Lively Noni Jabavu, an upper class British Xhosa woman, turns her gaze on 1976 SA

Review: Vivien Horler

A Stranger at Home, by Noni Jabavu (Tafelberg)

When Athambile Masola, now a writer and academic at UCT, was a student in 2009, she was asked to write a regular column for East London’s Daily Dispatch newspaper.

She wondered why there seemed to be so few black women writers and commentators, and began researching this. It emerged that black women had been writing for centuries, “but the colonial patriarchal framework in my education refused to acknowledge or see these women’s voices as valuable”.

Her research uncovered the Xhosa writer and journalist Noni Jabavu, who grew up in the UK and at one point was the first woman, the first black person and the first non-Brit to edit The New Strand, a London literary magazine.

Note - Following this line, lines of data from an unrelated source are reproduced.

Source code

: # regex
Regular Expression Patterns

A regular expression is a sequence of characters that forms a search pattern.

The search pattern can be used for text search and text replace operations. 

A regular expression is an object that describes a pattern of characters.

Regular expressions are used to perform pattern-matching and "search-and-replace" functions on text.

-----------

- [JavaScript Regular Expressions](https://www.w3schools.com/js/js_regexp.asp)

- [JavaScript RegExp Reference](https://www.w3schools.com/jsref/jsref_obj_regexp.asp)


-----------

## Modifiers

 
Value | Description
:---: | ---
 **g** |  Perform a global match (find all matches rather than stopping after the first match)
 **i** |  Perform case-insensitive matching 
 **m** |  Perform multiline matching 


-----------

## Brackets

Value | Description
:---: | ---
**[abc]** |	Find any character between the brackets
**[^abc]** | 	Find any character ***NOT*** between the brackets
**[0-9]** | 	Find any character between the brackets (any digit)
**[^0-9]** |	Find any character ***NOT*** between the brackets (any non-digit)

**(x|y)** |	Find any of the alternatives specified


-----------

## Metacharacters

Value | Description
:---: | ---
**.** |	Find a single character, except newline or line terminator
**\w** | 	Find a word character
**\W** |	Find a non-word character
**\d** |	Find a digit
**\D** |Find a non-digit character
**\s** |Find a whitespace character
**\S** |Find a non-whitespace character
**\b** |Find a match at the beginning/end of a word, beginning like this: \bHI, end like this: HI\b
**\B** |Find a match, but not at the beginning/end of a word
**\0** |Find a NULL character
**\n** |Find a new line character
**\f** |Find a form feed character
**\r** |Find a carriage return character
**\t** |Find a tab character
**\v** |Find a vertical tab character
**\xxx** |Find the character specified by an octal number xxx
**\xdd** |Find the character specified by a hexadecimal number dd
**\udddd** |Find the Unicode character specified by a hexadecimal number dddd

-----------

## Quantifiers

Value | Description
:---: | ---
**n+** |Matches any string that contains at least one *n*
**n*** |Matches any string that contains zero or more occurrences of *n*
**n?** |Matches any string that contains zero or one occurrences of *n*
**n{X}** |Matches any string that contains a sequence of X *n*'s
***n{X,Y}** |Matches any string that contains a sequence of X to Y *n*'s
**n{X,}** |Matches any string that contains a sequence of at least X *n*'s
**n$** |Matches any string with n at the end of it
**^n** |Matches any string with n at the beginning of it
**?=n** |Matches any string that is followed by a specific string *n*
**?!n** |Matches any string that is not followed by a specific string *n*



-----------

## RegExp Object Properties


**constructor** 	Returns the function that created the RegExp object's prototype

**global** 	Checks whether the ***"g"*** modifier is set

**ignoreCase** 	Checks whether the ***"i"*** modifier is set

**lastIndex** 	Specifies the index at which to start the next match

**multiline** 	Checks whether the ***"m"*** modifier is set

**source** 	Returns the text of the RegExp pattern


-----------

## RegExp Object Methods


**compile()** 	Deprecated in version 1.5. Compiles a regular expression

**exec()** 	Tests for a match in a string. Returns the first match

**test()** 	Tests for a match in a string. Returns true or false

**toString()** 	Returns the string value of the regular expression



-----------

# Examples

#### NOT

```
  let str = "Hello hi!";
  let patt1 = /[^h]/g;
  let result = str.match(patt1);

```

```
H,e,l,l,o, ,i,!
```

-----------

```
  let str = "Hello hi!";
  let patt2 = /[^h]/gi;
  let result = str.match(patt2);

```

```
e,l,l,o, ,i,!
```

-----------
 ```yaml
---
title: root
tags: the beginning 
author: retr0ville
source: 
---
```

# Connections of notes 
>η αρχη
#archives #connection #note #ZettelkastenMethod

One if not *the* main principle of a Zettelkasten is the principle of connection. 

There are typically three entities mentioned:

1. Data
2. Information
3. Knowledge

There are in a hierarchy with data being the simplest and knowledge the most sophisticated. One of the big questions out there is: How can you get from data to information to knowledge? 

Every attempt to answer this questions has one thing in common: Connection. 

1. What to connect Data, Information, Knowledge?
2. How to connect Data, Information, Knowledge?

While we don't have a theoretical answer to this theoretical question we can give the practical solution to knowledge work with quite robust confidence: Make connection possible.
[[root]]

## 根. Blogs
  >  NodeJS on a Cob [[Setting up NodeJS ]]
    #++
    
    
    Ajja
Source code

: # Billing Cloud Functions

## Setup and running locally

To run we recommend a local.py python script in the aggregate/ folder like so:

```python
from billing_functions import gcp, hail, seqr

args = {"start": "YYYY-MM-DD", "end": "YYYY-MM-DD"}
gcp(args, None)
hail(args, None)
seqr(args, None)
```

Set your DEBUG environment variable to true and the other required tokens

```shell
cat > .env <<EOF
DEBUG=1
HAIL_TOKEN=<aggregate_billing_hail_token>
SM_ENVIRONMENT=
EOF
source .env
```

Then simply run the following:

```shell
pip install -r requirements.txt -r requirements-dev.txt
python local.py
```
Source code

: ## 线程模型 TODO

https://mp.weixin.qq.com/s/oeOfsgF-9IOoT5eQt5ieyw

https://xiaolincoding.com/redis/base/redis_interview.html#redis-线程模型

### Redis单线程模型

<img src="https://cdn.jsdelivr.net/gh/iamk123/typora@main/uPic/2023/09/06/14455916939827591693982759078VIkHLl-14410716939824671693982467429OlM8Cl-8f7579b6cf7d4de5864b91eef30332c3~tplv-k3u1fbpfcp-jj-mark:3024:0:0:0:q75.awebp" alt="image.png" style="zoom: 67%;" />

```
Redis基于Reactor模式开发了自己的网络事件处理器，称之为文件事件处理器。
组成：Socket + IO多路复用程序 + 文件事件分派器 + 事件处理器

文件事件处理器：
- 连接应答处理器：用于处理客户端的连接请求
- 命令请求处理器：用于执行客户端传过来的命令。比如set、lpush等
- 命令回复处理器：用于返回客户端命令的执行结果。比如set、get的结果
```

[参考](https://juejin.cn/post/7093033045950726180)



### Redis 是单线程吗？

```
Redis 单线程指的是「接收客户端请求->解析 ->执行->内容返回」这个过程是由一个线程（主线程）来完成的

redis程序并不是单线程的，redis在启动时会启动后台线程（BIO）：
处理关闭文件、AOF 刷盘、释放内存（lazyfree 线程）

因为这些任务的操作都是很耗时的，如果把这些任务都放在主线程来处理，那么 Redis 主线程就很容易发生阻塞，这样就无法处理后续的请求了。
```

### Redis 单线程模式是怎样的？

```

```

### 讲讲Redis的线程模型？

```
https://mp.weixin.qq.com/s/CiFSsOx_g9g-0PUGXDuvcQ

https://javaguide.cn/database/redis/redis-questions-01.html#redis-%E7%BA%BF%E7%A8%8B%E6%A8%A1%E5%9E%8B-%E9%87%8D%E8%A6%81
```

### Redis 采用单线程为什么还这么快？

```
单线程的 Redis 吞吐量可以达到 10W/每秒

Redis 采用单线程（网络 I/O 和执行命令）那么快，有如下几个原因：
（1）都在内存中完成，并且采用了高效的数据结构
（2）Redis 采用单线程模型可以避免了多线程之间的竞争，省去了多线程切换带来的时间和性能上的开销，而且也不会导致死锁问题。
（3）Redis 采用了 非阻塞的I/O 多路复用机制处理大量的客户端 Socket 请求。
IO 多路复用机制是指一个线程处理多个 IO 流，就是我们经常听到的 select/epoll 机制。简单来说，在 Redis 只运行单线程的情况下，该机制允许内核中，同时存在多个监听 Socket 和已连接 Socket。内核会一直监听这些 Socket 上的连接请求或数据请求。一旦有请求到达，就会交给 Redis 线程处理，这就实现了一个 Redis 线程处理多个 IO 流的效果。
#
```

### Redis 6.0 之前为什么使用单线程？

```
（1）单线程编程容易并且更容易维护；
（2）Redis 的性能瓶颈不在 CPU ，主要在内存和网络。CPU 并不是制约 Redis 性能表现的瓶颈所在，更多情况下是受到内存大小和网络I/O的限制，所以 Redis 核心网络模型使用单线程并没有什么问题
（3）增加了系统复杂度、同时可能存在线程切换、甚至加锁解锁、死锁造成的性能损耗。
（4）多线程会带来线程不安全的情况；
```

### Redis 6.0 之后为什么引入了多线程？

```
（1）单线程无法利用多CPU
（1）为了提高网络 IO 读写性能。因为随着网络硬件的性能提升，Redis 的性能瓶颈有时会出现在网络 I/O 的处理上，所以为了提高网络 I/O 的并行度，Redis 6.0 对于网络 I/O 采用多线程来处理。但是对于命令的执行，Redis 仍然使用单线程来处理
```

She had also written two books, Drawn in Colour: African Contrasts (1960), and The Ochre People: Scenes from a South African Life (1963).

In 1976/77 Jabavu came back to South Africa on two extended visits to research a biography of her father, Professor DDT Jabavu, the first black professor at what was then Fort Hare University College.

While she was here she was commissioned to write a weekly column for the Daily Dispatch, then under the editorship of the late Donald Woods. This volume is a collection of those columns, running from January to December 1977.

While the introduction to the collection by Masola, and the writer and poet Makhosazana Xaba, and Masola’s afterword, tend to be rather scholarly, slotting Jabavu into her place as one in a long line of black women writers, Jabavu’s columns are anything but.

They are lively, often funny, questioning and frequently thought-provoking. They also provide a snapshot of what South Africa was like in the mid-70s, after the 1976 uprising.

What gives them an extra twist is Jabavu’s own extraordinary background and the perspective it gives her writing. At 13 she was shipped off to Britain where she was brought up among the upper class, acquiring some seriously upmarket people as friends, one of whom was the poet Robert Graves. Her boyfriends went to Eton, and she was well-educated. She lost her SA accent and acquired a cut-glass British one.

So when she came back to South Africa after an absence of around 40 years, she was, as the title of this collection indicates, “a stranger at home”.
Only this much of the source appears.